Conversational Development With Claude Code — Part 13: Integrating Ratings with the API (Full‑Stack Alignment)

Conversational Development With Claude Code — Part 13: Integrating Ratings with the API (Full‑Stack Alignment)

TL;DR

In this chapter we complete the ratings system by integrating the frontend star‑rating UI with the real backend API. Using Claude Code, Swagger, openapi.json, multi-directory context (adddir), and coordinated backend adjustments, we move from mock data to real, production-ready data flowing end‑to‑end.

This is where the system stops being layered — and starts being unified.


When abstraction meets reality

Until now, the ratings feature existed in carefully isolated layers:

  • Database schema ✔
  • Backend services and endpoints ✔
  • Frontend star UI with mock data ✔

But isolation is a phase — not a destination.

Part 13 is about alignment.

The moment where:

  • The frontend stops pretending.
  • The backend stops being invisible.
  • And data flows across the boundary in a controlled, documented, verifiable way.

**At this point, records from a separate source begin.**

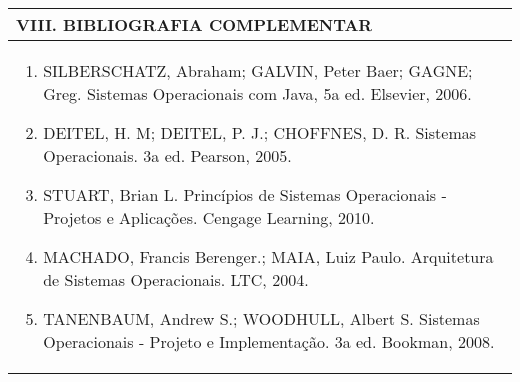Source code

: \documentclass[12pt]{article}
\begin{document}

\begin{longtable}{|L{1.025\textwidth}|} \hline
%
{\bf VIII. BIBLIOGRAFIA COMPLEMENTAR} \\ \hline
\begin{enumerate}
\item SILBERSCHATZ, Abraham; GALVIN, Peter Baer; GAGNE; Greg. Sistemas Operacionais com Java, 5a ed. Elsevier, 2006. 
\item DEITEL, H. M; DEITEL, P. J.; CHOFFNES, D. R. Sistemas Operacionais. 3a ed. Pearson, 2005. 
\item STUART, Brian L. Princípios de Sistemas Operacionais - Projetos e Aplicações. Cengage Learning, 2010. 
\item MACHADO, Francis Berenger.; MAIA, Luiz Paulo. Arquitetura de Sistemas Operacionais. LTC, 2004. 
\item  TANENBAUM, Andrew S.; WOODHULL, Albert S. Sistemas Operacionais - Projeto e Implementação. 3a ed. Bookman, 2008.
\end{enumerate}
 \\ \hline
\end{longtable}




\end{document}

This is full-stack maturity.


The prerequisite: production-oriented schema

The integration starts from strength.

We already have:

  • A normalized ratings table per course
  • Validated service-layer logic
  • Endpoints exposed via FastAPI
  • Swagger documentation available
  • Real data in PostgreSQL

The integration is not guesswork.

It is orchestration.


Multi-directory context: thinking across repositories

Frontend and backend live in separate directories.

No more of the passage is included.